Saved entries:
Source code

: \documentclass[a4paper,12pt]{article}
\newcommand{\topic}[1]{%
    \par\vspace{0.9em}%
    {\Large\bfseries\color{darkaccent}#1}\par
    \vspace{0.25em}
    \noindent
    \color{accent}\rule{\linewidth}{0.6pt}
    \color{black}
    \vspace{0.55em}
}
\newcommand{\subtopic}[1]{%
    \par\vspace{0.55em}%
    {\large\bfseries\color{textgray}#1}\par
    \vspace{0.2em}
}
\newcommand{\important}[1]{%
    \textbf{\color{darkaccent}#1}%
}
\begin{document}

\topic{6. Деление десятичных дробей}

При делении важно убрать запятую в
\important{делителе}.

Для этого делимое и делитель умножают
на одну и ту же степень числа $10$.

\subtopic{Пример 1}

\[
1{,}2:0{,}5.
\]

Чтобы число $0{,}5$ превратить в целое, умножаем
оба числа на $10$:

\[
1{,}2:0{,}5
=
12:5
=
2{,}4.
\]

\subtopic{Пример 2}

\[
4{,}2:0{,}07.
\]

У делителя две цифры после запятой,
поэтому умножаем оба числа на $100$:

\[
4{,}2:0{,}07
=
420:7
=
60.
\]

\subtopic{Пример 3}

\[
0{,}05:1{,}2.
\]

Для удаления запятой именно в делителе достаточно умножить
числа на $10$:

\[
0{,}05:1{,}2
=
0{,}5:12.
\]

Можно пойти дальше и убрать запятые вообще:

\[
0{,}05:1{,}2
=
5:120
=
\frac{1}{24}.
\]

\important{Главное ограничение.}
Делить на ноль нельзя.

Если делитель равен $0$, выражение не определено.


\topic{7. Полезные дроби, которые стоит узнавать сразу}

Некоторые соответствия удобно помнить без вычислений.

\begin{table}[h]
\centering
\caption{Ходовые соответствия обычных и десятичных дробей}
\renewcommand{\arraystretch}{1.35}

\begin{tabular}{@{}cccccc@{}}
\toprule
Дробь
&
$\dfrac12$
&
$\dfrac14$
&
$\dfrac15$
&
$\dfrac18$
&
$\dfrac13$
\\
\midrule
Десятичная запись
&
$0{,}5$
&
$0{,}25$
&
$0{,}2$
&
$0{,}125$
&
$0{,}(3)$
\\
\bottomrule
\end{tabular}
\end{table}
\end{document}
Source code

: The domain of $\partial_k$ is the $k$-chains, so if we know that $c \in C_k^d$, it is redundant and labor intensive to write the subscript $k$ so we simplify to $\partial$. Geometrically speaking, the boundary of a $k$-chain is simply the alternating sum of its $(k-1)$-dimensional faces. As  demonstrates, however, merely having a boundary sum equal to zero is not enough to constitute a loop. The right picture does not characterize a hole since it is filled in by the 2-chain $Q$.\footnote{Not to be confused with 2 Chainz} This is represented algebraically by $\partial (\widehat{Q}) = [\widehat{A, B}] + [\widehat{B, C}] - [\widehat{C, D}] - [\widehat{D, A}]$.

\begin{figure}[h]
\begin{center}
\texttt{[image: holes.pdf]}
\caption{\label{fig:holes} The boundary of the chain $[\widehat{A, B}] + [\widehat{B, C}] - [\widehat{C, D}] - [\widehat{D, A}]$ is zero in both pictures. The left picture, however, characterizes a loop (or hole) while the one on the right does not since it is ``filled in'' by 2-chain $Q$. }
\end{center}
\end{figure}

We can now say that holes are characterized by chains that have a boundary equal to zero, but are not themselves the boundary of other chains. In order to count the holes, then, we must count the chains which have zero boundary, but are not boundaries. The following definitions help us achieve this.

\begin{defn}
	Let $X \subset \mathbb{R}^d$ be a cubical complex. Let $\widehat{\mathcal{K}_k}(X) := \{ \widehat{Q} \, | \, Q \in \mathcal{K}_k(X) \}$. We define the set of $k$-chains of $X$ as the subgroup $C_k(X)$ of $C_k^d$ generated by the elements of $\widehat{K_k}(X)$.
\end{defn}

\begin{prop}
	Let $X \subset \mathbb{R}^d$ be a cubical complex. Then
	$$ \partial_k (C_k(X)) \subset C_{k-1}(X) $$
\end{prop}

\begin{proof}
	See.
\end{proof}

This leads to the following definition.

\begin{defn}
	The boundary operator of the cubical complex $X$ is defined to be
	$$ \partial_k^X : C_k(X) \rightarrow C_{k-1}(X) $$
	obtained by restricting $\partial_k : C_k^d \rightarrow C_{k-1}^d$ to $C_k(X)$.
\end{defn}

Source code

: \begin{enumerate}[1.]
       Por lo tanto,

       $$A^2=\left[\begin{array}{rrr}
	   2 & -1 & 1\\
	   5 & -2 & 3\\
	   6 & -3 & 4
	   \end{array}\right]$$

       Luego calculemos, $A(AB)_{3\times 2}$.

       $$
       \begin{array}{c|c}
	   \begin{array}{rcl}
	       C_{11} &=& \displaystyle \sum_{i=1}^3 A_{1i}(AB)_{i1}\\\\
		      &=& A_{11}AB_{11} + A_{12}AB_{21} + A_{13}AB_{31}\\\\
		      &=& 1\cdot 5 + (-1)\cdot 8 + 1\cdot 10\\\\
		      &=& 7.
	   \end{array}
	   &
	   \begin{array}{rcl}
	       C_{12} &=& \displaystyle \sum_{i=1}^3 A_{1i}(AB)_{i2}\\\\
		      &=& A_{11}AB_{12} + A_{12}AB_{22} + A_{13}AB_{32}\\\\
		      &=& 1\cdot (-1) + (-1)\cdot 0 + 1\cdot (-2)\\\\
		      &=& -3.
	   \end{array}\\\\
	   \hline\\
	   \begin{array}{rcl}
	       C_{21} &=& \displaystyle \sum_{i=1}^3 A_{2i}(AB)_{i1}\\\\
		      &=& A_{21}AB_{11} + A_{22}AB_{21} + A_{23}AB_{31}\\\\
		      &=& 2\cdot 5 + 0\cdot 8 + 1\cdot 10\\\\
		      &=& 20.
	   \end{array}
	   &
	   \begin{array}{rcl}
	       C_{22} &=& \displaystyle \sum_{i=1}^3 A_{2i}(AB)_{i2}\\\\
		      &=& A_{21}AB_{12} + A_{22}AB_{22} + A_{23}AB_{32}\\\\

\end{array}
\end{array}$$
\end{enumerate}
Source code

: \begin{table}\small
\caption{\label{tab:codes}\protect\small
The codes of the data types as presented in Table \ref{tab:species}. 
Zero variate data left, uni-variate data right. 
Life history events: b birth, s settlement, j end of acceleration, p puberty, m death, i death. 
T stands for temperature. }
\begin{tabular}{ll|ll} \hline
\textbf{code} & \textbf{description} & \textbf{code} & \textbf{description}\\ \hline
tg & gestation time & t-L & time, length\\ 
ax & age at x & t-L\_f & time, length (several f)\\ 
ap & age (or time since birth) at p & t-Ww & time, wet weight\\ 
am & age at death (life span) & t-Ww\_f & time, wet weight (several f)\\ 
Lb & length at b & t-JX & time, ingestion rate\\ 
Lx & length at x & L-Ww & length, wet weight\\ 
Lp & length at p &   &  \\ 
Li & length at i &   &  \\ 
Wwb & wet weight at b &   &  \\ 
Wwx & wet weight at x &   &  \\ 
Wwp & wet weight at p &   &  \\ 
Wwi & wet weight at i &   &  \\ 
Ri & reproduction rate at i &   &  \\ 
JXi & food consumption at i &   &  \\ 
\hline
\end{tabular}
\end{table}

Your instructions
Look for the string "cubical" in the data above and return every line that has it.

Response box
	Let $X \subset \mathbb{R}^d$ be a cubical complex. Let $\widehat{\mathcal{K}_k}(X) := \{ \widehat{Q} \, | \, Q \in \mathcal{K}_k(X) \}$. We define the set of $k$-chains of $X$ as the subgroup $C_k(X)$ of $C_k^d$ generated by the elements of $\widehat{K_k}(X)$.
	Let $X \subset \mathbb{R}^d$ be a cubical complex. Then
	The boundary operator of the cubical complex $X$ is defined to be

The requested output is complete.